Unlike a Camry, Accord, etc.

No offense to Volvo owners, but we all know they aren’t exactly known for being reliable


#6

Obviously you are not a Volvo driver and know nothing about what you speak of.

My brother had a Volvo he got rid of at 473,000 miles, still got $1,500 out of it. I know two S60’s that are over 400,000 miles. Its a myth that European cars are greatly more expensive to take care of than other brands. They are overall more reliable, and taken care of will run much longer than other makes. Plus, on the S60, a home mechanic can still do a lot of the work - unlike the compact modular design of Honda or Toyota engine compartments. Visit any local mechanic that specializes on Volvo’s and you will see all sorts of older Volvo’s that people are running 12, 15 or over 20 years. Take care of a Volvo and drive it into old age, it will be the cheapest car you can ever own. Plus, with yearly polishing, a Volvo will continue to look great - can’t say that for cheap paint jobs on Japanese cars.


#7

@Trond

I just flagged you for abuse, because I feel you’re talking down to me.

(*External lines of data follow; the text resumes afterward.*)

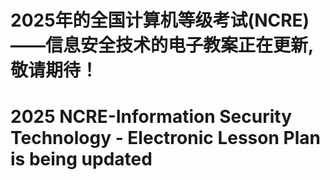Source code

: # 2025年的全国计算机等级考试(NCRE)——信息安全技术的电子教案正在更新,敬请期待！
# 2025 NCRE-Information Security Technology - Electronic Lesson Plan is being updated
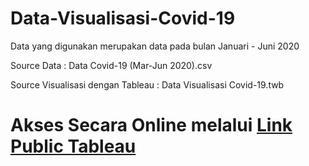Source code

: # Data-Visualisasi-Covid-19
Data yang digunakan merupakan data pada bulan Januari - Juni 2020

Source Data                        : Data Covid-19 (Mar-Jun 2020).csv

Source Visualisasi dengan Tableau  : Data Visualisasi Covid-19.twb

# Akses Secara Online melalui <a href="https://public.tableau.com/app/profile/wahyu.candratama/viz/DataPersebaranCovid-19diIndonesiaSemester-12020/DashboardDataCovid-19">Link Public Tableau</a>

“It is a myth that European cars are greatly more expensive to take care of than other brands.”

I’ve been a professional mechanic for quite a few years, and I worked at a Benz dealership for many years. On the same lot was Jaguar, Bentley, Rolls-Royce, Audi and Porsche.

I literally walked right through those other ships 5 days a week for many years, and based on what I saw, those cars weren’t all that great.

And I can tell you that those Benz cars were nice to drive, but it wasn’t cheap to maintain them properly. Several of them were also notoriously unreliable.

I’m not sure what your qualifications are, but I do timing belts on FWD Japanese engines in my garage, on the weekend. If those “home mechanics” that you’re referring to can’t do that, that’s their problem.


#8

Of course I am talking down to you… because if you were a half way legitimate mechanic, you would not be making blanket uninformed statements like:
“But it will break the bank for that S60 to reach 500K”

Plus, if you were a legitimate mechanic, you would know that the home mechanics does not do a timing belt due to a lack of skill - it is not that difficult. Reality is that it is not worth the risk, you line it up wrong and the timing is off, resulting in a destroyed engine. Hence, it is not worth saving the $500, at the risk of having to buy a $3,500 rebuilt engine. Might as well let an insured garage take the risk.

My brother’s Volvo which he sold for $1,500 at 473,000 mile had two clutches in it and a new alternator. None of the rebuilt transmissions, etc. that you so often see Japanese vehicles needing to get to high milage.